HTTP Strict-Transport-Security
When TLS is enabled for the Cloudera Manager Admin Console, web requests now include the HTTP Strict-Transport-Security header. For more details about this header, see Strict-Transport-Security (Mozilla).
Ranger Service and Kafka
The Ranger service name for Kafka clusters is now configurable. The
default (and initialized) value is cm_kafka
.
Cloudera Manager Licensing
When the license key in Cloudera Manager expires, or the trial period expires, access to the Cloudera Manager Admin Console will be disabled. Cloudera Manager will still function, but users will be unable to interact with any features or their clusters from the Cloudera Manager Admin Console.
New Health Tests
- LDAP connections. The LDAP health check requires you to set a bind user to enable monitoring.
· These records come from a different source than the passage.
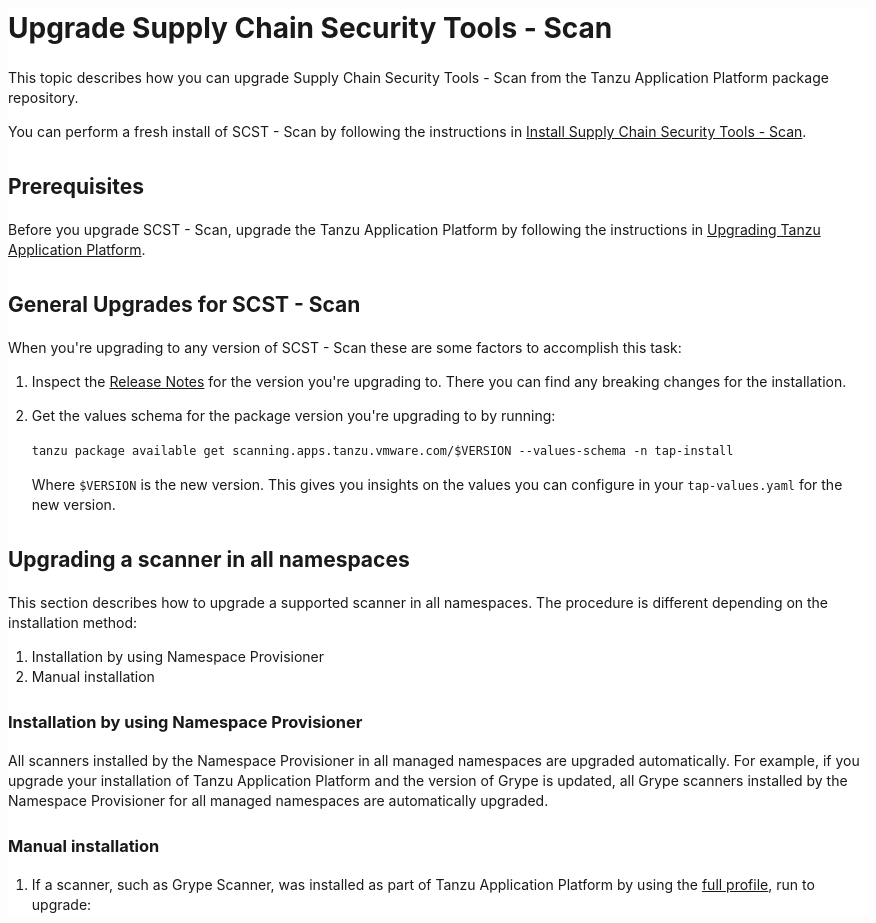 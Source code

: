 # Upgrade Supply Chain Security Tools - Scan

This topic describes how you can upgrade Supply Chain Security Tools - Scan from the
Tanzu Application Platform package repository.

You can perform a fresh install of SCST - Scan by following the instructions in
[Install Supply Chain Security Tools - Scan](install-scst-scan.md).

## <a id="prereqs"></a> Prerequisites

Before you upgrade SCST - Scan, upgrade the Tanzu Application Platform by following the instructions
in [Upgrading Tanzu Application Platform](../upgrading.md).

## <a id="general-upgrades"></a> General Upgrades for SCST - Scan

When you're upgrading to any version of SCST - Scan these are some factors to accomplish this task:

1. Inspect the [Release Notes](../release-notes.md) for the version you're upgrading to.
There you can find any breaking changes for the installation.

2. Get the values schema for the package version you're upgrading to by running:

    ```console
    tanzu package available get scanning.apps.tanzu.vmware.com/$VERSION --values-schema -n tap-install
    ```

    Where `$VERSION` is the new version. This gives you insights on the values you can configure in
    your `tap-values.yaml` for the new version.

## <a id="upgrade-scanner"></a> Upgrading a scanner in all namespaces

This section describes how to upgrade a supported scanner in all namespaces.
The procedure is different depending on the installation method:

1. Installation by using Namespace Provisioner
2. Manual installation

### <a id="upgrade-scanner-nsp"></a> Installation by using Namespace Provisioner

All scanners installed by the Namespace Provisioner in all managed namespaces
are upgraded automatically. For example, if you upgrade your installation of
Tanzu Application Platform and the version of Grype is updated, all Grype
scanners installed by the Namespace Provisioner for all managed namespaces are
automatically upgraded.

### <a id="upgrade-scanner-manual"></a> Manual installation

1. If a scanner, such as Grype Scanner, was installed as part of Tanzu Application Platform by using
the [full profile](../install-online/profile.hbs.md#full-profile), run to upgrade:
- Key Distribution Center (KDC) connections. The KDC health check requires Cloudera Manager Server to use Kerberos to enable monitoring.
New configuration parameters for Azure
Two new core-site configurations have been added to support delegation token collection on Azure cloud storage:
- fs.azure.identity.transformer.service.principal.substitution.list
- fs.azure.identity.transformer.service.principal.id
New Kafka Metric
A new metric has been added to the Kafka service for JVM Garbage
Collection Rate: kafka_jvm_gc_runs
.
New notification suppression parameters
Notification suppression parameters for role-level validators are now available.
Redaction in Cloudera Manager API
Previously redaction was opt-in through a JVM parameter, causing major security concerns. Customers relying on the API for backups now have a viable alternative that does not rely on exposing passwords via the API.
OPSAPS-51856, OPSAPS-52510: Single User Mode (SUM) is not supported in Cloudera Manager 7
Single User Mode is not supported for upgrades to Cloudera Manager 7.x.
Cloudera Manager User Interface Improvements
Cluster-level Configuration History
Configuration changes across all the services in a cluster are now shown in a single screen. The new configuration screen now has a search function and time-based filters.
Configuration Page Changes
- You can now toggle display of the filters on and off.
- When entering name/value pairs for environment Advanced Configuration Snippets has been enhanced with name and value fields.
- The Reason for change field is now populated automatically. You can override the field or add to the automatically-generated text.
- You can now use CNTRL + S to save configuration changes.
All Hosts Page
You can now toggle display of the filters on and off. There is a new refresh button and the page refreshes automatically every 90 seconds.
Global Search
The global search function (accessible from the left navigation menu) has been enhanced with improved sorting of results.
Enable Kerberos Wizard can now restart after errors
Previously, when user uses the Enable Kerberos wizard and there is an error with keytab retrieval, the wizard fails and there was no way to fix the problem. Cloudera Manager now allows you to resume the wizard and continue from where the error initially occurred.